**TASK REQUIREMENTS**
The stretch wanted below opens at the line containing "the lend.html file." and closes at the line containing "- **product_id**: A". Please return it exactly, with no other lines.

**EXTRACTED ENTRIES**
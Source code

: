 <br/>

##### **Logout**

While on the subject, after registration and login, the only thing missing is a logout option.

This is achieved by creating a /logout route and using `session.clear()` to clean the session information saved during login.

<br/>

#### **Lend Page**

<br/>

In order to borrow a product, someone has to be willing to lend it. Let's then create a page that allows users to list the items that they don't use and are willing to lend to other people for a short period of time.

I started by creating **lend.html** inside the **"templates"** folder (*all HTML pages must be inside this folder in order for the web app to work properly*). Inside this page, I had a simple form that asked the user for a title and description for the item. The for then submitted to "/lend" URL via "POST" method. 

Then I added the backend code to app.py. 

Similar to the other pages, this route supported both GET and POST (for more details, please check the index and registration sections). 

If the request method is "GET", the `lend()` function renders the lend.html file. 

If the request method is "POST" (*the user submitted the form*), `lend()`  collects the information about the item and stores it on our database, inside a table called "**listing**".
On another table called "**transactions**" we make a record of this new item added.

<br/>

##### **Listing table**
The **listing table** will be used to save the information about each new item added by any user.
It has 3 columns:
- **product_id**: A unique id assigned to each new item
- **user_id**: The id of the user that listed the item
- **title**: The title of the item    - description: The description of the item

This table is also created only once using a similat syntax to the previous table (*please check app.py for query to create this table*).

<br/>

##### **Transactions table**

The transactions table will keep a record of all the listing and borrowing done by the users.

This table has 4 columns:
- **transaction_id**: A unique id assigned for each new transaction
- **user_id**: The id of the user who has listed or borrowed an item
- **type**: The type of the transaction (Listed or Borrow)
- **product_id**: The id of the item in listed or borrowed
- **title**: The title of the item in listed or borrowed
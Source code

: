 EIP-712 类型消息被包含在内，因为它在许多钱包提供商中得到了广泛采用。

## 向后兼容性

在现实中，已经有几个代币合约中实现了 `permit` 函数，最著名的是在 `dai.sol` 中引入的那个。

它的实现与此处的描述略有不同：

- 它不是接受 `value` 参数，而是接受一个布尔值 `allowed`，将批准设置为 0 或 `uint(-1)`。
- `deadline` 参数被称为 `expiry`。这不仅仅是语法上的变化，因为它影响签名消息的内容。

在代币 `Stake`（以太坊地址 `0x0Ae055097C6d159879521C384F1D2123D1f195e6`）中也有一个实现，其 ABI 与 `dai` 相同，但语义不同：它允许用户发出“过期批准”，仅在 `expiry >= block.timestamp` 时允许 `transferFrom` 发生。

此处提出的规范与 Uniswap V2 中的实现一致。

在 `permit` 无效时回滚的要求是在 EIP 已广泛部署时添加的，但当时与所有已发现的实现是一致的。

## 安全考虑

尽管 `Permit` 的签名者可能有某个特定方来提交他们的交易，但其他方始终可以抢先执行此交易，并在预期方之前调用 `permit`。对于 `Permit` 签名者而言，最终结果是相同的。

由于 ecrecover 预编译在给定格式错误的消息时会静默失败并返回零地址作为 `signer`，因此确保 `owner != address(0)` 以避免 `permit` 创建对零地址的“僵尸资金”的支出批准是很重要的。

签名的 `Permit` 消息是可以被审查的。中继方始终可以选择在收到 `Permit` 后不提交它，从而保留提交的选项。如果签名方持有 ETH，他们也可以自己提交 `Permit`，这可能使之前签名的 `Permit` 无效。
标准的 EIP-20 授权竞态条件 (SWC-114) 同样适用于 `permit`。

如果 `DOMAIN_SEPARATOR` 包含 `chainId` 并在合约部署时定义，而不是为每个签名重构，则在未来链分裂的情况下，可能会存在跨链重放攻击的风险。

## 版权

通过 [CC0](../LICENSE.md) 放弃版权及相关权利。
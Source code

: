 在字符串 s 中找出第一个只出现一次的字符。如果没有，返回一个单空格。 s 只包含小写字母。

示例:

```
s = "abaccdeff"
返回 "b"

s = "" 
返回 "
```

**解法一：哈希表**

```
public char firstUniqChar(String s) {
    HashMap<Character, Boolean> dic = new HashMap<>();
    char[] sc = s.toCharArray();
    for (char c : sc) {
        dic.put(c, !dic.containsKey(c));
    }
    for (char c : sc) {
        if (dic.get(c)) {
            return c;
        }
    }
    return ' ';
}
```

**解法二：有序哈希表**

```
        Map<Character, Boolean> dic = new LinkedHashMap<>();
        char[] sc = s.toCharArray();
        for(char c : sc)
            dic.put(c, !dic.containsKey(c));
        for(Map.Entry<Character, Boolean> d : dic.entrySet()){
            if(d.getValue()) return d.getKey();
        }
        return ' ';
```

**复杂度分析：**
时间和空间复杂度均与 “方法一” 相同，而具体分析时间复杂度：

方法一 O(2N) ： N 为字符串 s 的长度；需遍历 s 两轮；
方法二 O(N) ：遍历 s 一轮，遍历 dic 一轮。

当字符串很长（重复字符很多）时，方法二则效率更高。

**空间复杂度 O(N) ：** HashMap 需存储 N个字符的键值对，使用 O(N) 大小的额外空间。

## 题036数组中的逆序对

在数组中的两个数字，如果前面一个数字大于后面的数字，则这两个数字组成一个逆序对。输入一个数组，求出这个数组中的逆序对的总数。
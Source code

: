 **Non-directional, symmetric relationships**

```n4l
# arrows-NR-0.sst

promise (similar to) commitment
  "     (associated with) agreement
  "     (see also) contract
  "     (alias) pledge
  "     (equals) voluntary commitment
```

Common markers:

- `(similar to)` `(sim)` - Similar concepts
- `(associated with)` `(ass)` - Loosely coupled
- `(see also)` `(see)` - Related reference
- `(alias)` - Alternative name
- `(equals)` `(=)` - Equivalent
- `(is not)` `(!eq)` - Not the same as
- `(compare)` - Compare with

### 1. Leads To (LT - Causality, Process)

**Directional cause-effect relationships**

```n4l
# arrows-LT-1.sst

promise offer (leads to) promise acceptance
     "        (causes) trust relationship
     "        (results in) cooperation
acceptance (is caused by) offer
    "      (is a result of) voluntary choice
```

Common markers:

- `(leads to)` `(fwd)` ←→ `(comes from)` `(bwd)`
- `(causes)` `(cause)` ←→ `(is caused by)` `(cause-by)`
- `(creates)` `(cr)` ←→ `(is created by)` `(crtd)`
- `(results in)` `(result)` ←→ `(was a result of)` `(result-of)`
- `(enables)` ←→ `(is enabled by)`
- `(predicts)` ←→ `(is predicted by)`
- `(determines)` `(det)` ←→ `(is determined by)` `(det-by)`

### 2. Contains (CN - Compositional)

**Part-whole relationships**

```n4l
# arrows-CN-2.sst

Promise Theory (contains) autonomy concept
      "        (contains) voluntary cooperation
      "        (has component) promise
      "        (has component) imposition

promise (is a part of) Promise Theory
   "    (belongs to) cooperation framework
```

**TASK OUTPUT**
If the request method is "GET", the `lend()` function renders the lend.html file. 

If the request method is "POST" (*the user submitted the form*), `lend()`  collects the information about the item and stores it on our database, inside a table called "**listing**".
On another table called "**transactions**" we make a record of this new item added.

<br/>

##### **Listing table**
The **listing table** will be used to save the information about each new item added by any user.
It has 3 columns:
- **product_id**: A unique id assigned to each new item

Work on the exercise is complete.